Carbon source-dependent antifungal and nematicidal volatiles derived during anaerobic soil disinfestation | WSU Tree Fruit | Washington State University Skip to main content Skip to navigation

Carbon source-dependent antifungal and nematicidal volatiles derived during anaerobic soil disinfestation Published In European Journal of Plant Pathology, 140 (1):39-52, 2014, by S.S. Hewavitharana, D. Ruddell, M. Mazzola

Anaerobic soil disinfestation (ASD) has been shown to be effective in the control of a wide range of soil–borne plant pathogens but has not been examined as a means for disease control in perennial fruit crops such as apple.
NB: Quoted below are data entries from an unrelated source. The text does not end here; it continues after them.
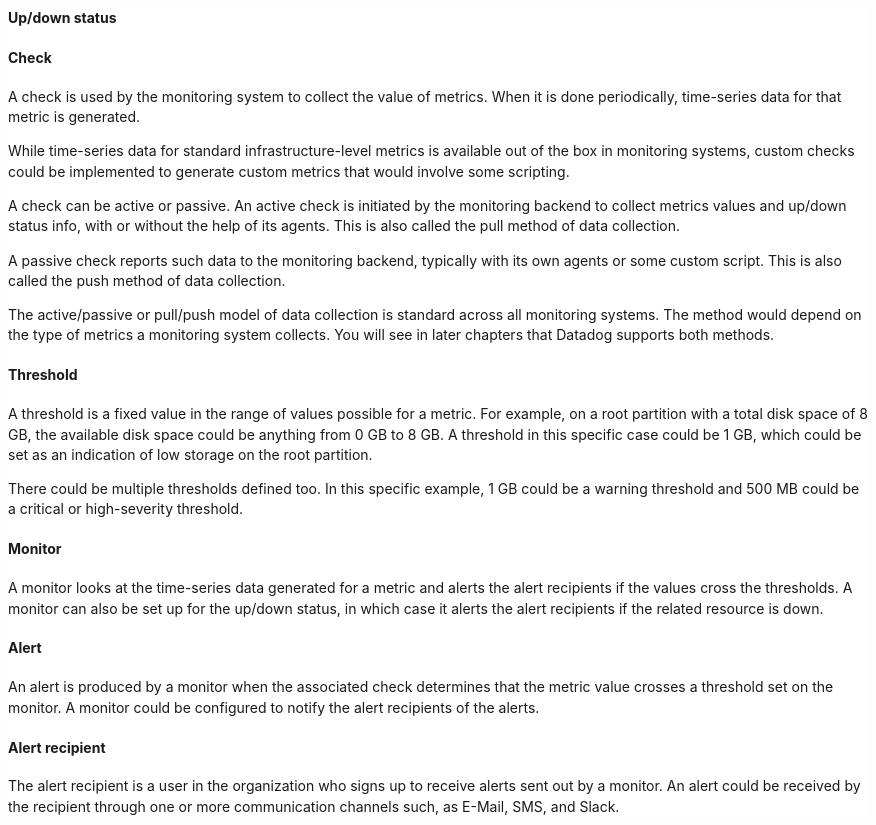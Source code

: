 #### Up/down status

#### Check

A check is used by the monitoring system to collect the value of metrics.
When it is done periodically, time-series data for that metric is generated.

While time-series data for standard infrastructure-level metrics is available out of the box in monitoring systems, custom checks could be implemented to generate custom metrics that would involve some scripting.

A check can be active or passive.
An active check is initiated by the monitoring backend to collect metrics values and up/down status info, with or without the help of its agents.
This is also called the pull method of data collection.

A passive check reports such data to the monitoring backend, typically with its own agents or some custom script.
This is also called the push method of data collection.

The active/passive or pull/push model of data collection is standard across all monitoring systems.
The method would depend on the type of metrics a monitoring system collects.
You will see in later chapters that Datadog supports both methods.

#### Threshold

A threshold is a fixed value in the range of values possible for a metric.
For example, on a root partition with a total disk space of 8 GB, the available disk space could be anything from 0 GB to 8 GB.
A threshold in this specific case could be 1 GB, which could be set as an indication of low storage on the root partition.

There could be multiple thresholds defined too.
In this specific example, 1 GB could be a warning threshold and 500 MB could be a critical or high-severity threshold.

#### Monitor

A monitor looks at the time-series data generated for a metric and alerts the alert recipients if the values cross the thresholds.
A monitor can also be set up for the up/down status, in which case it alerts the alert recipients if the related resource is down.

#### Alert

An alert is produced by a monitor when the associated check determines that the metric value crosses a threshold set on the monitor.
A monitor could be configured to notify the alert recipients of the alerts.

#### Alert recipient

The alert recipient is a user in the organization who signs up to receive alerts sent out by a monitor.
An alert could be received by the recipient through one or more communication channels such, as E-Mail, SMS, and Slack.
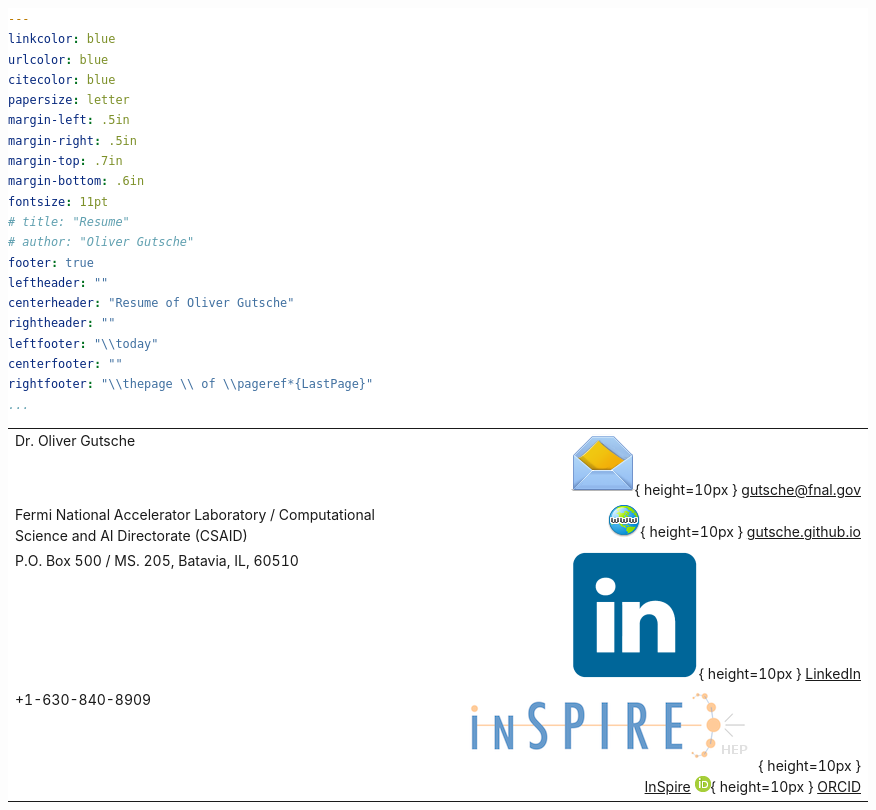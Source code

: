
 ```yaml
---
linkcolor: blue
urlcolor: blue
citecolor: blue
papersize: letter
margin-left: .5in
margin-right: .5in
margin-top: .7in
margin-bottom: .6in
fontsize: 11pt
# title: "Resume"
# author: "Oliver Gutsche"
footer: true
leftheader: ""
centerheader: "Resume of Oliver Gutsche"
rightheader: ""
leftfooter: "\\today"
centerfooter: ""
rightfooter: "\\thepage \\ of \\pageref*{LastPage}"
...
```




| | |
|:----|-:|
| Dr. Oliver Gutsche                                                                       | ![](letter.png){ height=10px } [gutsche@fnal.gov](mailto:gutsche@fnal.gov) |
| Fermi National Accelerator Laboratory / Computational Science and AI Directorate (CSAID) | ![](www.png){ height=10px } [gutsche.github.io](https://gutsche.github.io) |
| P.O. Box 500 / MS. 205, Batavia, IL, 60510                                               |  ![](linkedin.png){ height=10px } [LinkedIn](https://www.linkedin.com/in/gutsche)|
| +1-630-840-8909                                                                          | ![](inspire.png){ height=10px } [InSpire](https://inspirehep.net/author/profile/O.Gutsche.1) ![](orcid.png){ height=10px } [ORCID](https://orcid.org/0000-0002-8015-9622) |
Since ASD has demonstrated a broad spectrum of biological activity, it may be well suited as an alternative to current fumigation–based control of apple replant disease (ARD) which is caused by a diverse pathogen complex. The efficacy of ASD for control of ARD pathogens was evaluated in growth chamber experiments using soils from two orchard sites having a history of the disease. Suppression of  Pratylenchus penetrans apple root densities was dependent upon carbon source utilized during the ASD process. Volatiles emitted during the anaerobic phase from soils treated with ethanol, grass residues, or Brassica juncea seed meal as the carbon input effectively retarded growth of Rhizoctonia solani AG–5, Pythium ultimum and Fusarium oxysporum. Each carbon amendment generated a unique volatile profile produced in the treated orchard soil during ASD. Allyl isothiocyanate (AITC) and dimethyl trisulphide (DMTS) were emitted from B. juncea SM treated soils whereas the latter and 2–ethyl–1–hexanol were detected in soils treated with grass residues. When assayed individually using pure standards, Decanal, DMTS, and AITC retarded in vitro growth of all three fungal/oomycete pathogens. Nonanal was inhibitory toward only P. ultimum and R. solani AG–5, whereas 2–ethyl–1–hexanol only suppressed growth of P. ultimum. AITC and DMTS caused significantly higher mortality of P. penetrans compared to other tested volatiles. These findings demonstrate that carbon source–dependent volatile chemistries contribute significantly but not exclusively to suppression of certain ARD pathogens during the ASD process.